In [2]:
# 📘 IMDb Flop Score: Merge and Prepare

# 📦 Imports
import pandas as pd
from google.colab import files

# 📁 Upload both CSV files
print("⬆️ Please upload 'worst_200_movies.csv' and 'tmdb_movie_data_by_title.csv'")
uploaded = files.upload()

# 📂 Load CSVs
worst_df = pd.read_csv('worst_200_movies.csv')
tmdb_df = pd.read_csv('tmdb_movie_data_by_title.csv')

# 🧾 Check columns for consistency
print("Worst Movies columns:", worst_df.columns.tolist())
print("TMDb Data columns:", tmdb_df.columns.tolist())
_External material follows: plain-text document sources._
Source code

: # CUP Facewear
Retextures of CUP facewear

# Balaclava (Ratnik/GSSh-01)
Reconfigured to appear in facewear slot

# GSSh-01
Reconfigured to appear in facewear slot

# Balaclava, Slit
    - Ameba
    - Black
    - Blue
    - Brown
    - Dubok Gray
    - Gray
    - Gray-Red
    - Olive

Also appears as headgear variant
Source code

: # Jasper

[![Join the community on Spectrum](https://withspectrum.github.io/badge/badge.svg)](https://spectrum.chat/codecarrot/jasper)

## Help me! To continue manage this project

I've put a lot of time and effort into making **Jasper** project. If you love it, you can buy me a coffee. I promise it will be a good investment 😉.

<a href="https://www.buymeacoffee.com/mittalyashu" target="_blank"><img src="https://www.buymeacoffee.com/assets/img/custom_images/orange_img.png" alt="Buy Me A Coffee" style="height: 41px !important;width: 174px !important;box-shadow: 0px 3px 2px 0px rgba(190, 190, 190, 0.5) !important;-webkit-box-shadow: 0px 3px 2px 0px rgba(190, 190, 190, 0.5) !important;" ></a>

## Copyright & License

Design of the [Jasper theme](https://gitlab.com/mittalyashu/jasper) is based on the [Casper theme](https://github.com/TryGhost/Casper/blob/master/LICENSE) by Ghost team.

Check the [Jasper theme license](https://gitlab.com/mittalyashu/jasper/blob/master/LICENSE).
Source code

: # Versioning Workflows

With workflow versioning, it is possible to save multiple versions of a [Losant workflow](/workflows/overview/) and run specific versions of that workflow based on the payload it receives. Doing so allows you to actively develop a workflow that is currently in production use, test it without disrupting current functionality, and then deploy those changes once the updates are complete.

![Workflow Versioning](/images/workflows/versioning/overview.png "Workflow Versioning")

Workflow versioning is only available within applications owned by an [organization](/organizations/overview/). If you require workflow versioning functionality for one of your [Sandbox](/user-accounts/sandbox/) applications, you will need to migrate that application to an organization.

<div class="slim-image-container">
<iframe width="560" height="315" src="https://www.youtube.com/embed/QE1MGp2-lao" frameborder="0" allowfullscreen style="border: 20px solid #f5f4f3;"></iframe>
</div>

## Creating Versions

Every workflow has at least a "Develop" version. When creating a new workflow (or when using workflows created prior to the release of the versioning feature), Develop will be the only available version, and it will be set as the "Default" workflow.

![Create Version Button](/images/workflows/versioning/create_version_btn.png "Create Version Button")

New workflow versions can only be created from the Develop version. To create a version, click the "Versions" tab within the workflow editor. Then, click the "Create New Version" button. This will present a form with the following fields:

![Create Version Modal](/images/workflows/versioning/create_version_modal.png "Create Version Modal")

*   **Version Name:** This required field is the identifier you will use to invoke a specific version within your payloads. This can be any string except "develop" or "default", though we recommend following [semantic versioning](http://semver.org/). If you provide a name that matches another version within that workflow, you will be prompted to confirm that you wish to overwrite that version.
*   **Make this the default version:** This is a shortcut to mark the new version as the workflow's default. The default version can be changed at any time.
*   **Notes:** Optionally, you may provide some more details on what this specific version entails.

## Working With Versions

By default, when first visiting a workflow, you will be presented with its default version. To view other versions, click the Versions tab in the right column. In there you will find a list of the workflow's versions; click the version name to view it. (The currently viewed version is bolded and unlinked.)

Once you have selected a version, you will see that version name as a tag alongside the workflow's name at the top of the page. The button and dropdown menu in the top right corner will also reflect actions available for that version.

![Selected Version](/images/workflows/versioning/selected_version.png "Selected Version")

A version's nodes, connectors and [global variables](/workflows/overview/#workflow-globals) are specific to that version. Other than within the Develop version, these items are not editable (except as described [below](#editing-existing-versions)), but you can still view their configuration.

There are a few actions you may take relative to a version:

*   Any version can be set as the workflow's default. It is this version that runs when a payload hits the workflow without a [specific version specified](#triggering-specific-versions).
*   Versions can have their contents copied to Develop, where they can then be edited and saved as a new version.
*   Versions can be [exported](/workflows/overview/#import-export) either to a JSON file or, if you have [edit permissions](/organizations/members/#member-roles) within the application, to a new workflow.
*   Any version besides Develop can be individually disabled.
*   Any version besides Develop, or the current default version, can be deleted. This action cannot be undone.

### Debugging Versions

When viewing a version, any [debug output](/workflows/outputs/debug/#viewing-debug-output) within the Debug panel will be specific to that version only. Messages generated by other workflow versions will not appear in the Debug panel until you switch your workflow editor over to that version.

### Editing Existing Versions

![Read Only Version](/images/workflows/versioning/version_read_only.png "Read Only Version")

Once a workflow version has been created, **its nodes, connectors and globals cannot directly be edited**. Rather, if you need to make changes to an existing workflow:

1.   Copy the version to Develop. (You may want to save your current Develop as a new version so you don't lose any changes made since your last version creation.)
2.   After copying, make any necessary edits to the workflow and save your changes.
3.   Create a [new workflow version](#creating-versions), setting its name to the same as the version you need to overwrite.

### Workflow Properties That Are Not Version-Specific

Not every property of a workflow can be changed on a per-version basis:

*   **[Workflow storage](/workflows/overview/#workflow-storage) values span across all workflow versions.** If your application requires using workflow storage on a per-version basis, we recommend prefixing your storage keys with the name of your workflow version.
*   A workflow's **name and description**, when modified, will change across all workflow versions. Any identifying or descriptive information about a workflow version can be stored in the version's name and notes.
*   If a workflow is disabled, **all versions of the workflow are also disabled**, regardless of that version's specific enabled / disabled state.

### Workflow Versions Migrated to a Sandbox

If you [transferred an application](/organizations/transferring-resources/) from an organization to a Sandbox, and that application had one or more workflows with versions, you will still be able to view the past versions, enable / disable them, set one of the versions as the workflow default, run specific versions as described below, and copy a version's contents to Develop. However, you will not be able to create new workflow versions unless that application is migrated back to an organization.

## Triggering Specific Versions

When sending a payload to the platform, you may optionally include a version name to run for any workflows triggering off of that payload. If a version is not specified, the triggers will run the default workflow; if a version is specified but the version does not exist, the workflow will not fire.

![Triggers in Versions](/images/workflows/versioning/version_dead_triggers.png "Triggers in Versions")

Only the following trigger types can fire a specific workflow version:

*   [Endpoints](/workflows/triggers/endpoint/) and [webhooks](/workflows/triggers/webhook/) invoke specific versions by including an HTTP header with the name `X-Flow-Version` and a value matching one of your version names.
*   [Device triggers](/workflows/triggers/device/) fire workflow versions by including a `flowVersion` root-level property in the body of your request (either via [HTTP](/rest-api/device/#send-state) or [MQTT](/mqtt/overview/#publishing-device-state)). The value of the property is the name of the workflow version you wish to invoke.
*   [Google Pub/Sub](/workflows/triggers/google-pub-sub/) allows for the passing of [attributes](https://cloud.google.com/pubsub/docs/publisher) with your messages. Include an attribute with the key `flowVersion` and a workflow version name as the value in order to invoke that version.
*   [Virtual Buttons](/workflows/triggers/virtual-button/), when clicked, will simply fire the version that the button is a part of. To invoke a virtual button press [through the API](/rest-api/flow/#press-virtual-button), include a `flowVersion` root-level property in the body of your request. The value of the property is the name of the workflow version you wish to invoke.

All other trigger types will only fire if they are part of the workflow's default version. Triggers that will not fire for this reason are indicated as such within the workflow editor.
# 🛠️ Rename columns to ensure they match for merge
tmdb_df.rename(columns={
    'title': 'primaryTitle',
    'year': 'startYear'
}, inplace=True)

# 🔗 Merge datasets on title + year
merged_df = pd.merge(
    worst_df,
    tmdb_df,
    on=['primaryTitle', 'startYear'],
    how='left'
)

# 📊 Preview merged data
print("✅ Merged shape:", merged_df.shape)
merged_df.head()

# 💾 Save merged data
import os
os.makedirs('data', exist_ok=True)
merged_df.to_csv('data/enriched_worst_200_movies.csv', index=False)
print("✅ Saved merged dataset to 'data/enriched_worst_200_movies.csv'")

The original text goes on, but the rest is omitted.